**ASSIGNMENT**
How many lines in the records below contain the word "Methods"? Answer with the number alone.

[[ DATA open ]]

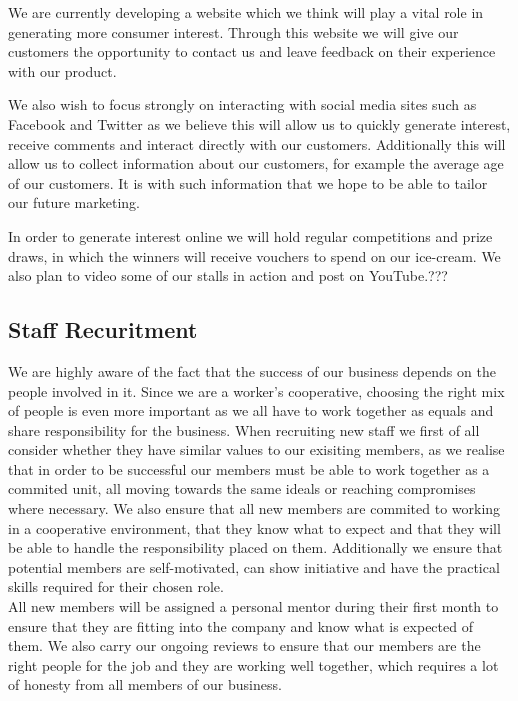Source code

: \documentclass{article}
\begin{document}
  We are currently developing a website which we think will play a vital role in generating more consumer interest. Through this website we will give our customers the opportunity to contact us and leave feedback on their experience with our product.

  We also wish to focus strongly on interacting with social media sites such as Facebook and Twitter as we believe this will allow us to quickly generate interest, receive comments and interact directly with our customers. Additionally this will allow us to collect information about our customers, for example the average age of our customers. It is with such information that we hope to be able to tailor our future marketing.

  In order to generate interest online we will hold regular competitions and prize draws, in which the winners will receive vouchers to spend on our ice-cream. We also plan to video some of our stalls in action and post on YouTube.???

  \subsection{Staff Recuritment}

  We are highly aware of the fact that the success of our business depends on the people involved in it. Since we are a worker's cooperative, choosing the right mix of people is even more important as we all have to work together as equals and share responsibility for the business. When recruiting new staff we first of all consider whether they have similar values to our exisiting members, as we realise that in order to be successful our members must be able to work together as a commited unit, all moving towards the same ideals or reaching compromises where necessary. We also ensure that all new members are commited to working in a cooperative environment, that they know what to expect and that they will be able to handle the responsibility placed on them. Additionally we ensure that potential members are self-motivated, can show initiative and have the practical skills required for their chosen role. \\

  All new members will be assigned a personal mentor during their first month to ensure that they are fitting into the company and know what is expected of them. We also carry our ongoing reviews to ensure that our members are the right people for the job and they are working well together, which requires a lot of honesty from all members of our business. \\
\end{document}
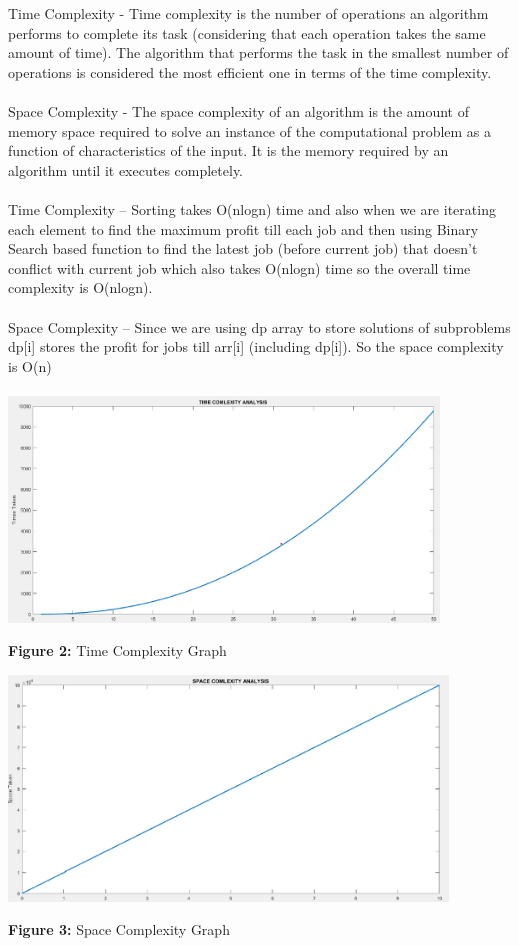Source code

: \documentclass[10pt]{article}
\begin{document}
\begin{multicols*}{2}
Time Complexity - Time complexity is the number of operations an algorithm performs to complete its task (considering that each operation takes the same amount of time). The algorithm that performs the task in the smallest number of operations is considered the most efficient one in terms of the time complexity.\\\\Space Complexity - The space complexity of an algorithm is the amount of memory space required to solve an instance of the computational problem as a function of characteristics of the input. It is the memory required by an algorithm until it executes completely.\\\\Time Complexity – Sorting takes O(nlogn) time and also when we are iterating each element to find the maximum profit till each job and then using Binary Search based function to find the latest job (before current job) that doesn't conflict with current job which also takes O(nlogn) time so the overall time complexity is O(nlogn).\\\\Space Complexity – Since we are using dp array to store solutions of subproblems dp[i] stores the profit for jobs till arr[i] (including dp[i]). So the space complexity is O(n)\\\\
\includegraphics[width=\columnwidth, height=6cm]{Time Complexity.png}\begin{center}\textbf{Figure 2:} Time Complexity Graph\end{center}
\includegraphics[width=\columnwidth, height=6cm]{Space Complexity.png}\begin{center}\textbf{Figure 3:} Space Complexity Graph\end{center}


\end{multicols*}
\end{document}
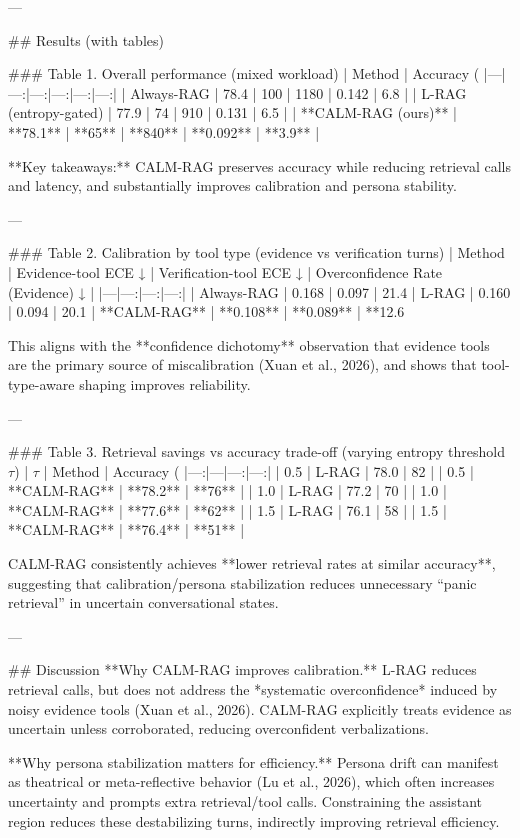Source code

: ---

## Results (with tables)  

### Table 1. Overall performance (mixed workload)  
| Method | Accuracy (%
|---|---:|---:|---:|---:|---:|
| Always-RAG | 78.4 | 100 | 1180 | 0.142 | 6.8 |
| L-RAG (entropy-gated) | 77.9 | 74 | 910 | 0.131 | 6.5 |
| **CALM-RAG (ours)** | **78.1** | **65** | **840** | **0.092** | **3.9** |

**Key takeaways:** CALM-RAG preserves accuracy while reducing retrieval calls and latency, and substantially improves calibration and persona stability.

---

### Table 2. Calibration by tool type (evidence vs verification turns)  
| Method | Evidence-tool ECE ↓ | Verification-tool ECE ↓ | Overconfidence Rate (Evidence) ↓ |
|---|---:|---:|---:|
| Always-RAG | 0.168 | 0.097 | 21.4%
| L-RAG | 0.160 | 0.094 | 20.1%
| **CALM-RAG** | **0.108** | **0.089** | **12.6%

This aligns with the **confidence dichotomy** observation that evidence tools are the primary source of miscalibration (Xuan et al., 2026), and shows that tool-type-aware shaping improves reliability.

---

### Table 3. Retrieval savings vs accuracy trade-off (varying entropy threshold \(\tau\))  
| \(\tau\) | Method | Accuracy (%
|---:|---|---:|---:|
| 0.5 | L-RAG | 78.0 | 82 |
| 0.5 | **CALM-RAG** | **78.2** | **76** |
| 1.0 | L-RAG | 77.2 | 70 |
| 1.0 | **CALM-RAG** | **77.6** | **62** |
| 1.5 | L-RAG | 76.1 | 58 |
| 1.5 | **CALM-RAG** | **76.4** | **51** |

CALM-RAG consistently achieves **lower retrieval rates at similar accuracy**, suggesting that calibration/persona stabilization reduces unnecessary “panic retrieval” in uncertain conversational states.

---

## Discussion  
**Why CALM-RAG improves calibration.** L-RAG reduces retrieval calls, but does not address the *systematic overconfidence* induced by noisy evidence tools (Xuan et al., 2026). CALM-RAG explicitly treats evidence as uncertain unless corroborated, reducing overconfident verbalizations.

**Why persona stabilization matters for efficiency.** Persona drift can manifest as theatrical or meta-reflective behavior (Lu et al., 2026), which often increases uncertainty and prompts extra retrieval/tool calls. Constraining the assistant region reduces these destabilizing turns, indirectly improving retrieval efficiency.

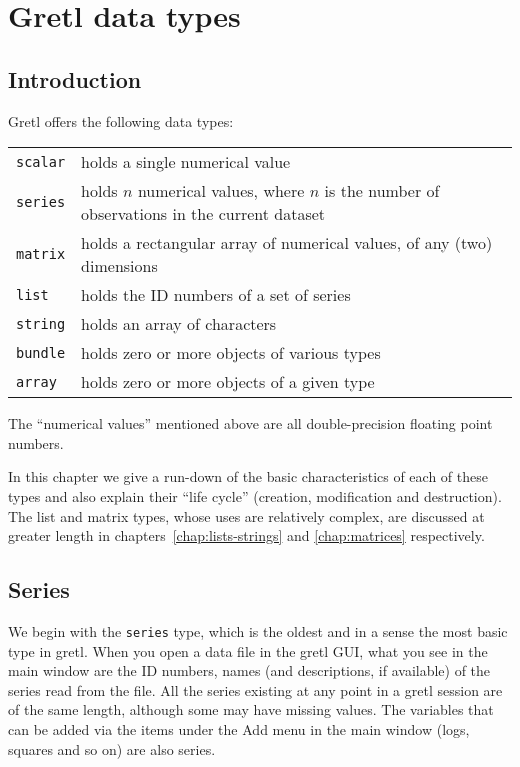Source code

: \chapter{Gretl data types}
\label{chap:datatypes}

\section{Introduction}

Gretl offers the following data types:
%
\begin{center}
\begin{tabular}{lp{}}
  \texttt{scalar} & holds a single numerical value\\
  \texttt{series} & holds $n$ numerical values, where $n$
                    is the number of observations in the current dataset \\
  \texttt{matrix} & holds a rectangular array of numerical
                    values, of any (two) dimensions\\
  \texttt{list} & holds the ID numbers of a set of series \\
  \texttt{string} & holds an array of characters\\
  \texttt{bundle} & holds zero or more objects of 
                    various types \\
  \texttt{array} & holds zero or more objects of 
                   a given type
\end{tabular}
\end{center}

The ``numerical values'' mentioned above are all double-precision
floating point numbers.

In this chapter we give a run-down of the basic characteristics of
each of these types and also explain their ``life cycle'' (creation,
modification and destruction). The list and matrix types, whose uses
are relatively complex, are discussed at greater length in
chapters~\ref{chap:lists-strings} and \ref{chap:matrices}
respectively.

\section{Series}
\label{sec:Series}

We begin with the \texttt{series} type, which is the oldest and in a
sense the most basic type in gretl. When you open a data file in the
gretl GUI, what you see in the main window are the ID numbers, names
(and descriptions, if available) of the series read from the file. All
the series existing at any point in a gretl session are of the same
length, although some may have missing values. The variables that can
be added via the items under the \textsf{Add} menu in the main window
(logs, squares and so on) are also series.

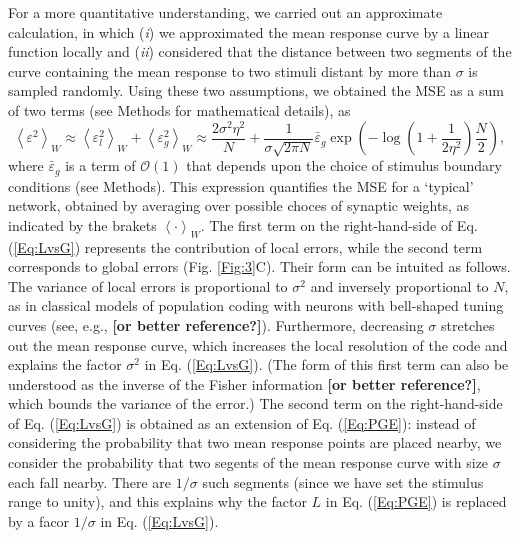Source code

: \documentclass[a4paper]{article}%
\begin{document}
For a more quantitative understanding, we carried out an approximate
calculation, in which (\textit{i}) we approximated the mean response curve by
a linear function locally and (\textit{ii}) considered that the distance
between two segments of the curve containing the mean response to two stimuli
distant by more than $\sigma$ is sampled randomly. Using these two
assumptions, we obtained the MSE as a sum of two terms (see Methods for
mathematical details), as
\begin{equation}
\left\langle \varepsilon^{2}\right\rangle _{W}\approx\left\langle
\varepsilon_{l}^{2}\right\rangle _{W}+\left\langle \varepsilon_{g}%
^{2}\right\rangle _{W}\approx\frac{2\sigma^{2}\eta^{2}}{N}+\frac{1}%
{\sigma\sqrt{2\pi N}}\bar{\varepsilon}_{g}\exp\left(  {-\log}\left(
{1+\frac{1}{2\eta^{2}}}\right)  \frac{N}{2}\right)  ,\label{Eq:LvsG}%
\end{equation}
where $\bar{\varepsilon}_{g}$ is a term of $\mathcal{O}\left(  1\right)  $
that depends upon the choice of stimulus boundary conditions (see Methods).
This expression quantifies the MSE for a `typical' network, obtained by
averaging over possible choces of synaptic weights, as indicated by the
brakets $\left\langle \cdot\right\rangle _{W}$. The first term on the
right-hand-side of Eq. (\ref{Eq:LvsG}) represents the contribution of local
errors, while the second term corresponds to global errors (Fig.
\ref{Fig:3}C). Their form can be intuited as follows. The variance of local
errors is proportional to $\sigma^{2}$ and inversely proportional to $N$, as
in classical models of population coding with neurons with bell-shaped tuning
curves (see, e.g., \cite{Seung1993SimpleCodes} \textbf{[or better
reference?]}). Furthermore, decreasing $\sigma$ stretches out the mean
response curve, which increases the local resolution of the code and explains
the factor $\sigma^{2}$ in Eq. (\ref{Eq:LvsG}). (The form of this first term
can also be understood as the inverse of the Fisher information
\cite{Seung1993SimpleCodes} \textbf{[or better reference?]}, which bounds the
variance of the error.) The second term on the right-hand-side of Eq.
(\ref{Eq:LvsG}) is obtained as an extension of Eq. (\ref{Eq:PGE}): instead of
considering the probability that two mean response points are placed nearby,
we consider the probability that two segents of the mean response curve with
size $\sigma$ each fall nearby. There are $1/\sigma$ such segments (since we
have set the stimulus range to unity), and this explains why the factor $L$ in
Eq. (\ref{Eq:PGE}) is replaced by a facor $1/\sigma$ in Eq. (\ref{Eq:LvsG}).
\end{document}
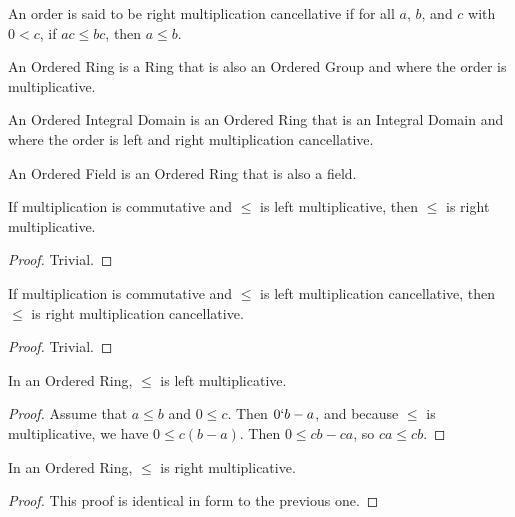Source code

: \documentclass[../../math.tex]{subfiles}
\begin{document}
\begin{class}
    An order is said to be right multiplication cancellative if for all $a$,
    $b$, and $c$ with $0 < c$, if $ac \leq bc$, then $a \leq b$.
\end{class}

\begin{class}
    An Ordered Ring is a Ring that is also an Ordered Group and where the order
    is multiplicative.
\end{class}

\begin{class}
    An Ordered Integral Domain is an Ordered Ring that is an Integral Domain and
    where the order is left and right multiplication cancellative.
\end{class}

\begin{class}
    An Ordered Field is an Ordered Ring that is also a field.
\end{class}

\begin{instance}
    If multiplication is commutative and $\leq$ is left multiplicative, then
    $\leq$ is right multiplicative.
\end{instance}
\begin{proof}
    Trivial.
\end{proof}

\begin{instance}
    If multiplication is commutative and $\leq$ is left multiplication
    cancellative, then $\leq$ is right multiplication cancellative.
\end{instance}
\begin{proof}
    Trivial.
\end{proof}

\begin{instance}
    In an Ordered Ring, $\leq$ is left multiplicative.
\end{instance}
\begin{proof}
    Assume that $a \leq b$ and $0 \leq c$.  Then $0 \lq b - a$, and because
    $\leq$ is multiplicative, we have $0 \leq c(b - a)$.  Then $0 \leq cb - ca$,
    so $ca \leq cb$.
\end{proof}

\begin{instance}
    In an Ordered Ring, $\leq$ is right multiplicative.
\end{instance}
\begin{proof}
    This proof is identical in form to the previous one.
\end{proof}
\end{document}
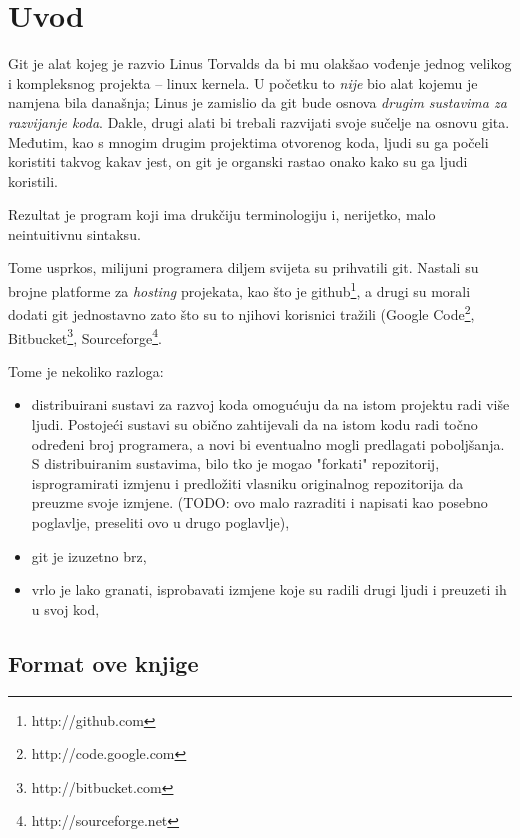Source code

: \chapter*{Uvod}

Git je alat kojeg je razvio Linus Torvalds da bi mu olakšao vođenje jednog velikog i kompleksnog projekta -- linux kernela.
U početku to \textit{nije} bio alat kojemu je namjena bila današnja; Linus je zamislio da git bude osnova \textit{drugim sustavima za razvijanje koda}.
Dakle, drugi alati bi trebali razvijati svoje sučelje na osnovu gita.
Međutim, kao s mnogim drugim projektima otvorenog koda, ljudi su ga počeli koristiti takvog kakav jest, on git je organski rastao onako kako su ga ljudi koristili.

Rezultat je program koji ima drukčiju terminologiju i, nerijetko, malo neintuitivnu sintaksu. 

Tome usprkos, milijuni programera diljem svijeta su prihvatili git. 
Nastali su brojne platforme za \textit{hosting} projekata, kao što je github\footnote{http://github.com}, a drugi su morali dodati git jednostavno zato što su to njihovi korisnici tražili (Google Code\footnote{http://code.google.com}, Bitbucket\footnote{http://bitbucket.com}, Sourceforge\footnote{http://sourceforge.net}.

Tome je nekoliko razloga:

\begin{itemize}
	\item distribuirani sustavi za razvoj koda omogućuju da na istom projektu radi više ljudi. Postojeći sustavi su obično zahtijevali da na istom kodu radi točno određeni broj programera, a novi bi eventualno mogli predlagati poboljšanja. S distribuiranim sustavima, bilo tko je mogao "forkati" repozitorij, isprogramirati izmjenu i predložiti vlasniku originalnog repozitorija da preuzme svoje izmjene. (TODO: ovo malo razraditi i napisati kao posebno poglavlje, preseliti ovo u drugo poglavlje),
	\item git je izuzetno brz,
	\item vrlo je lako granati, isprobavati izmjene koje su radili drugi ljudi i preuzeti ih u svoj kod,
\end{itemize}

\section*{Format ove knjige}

[[ DATA closed ]]

**REPLY TO THE EXERCISE**
2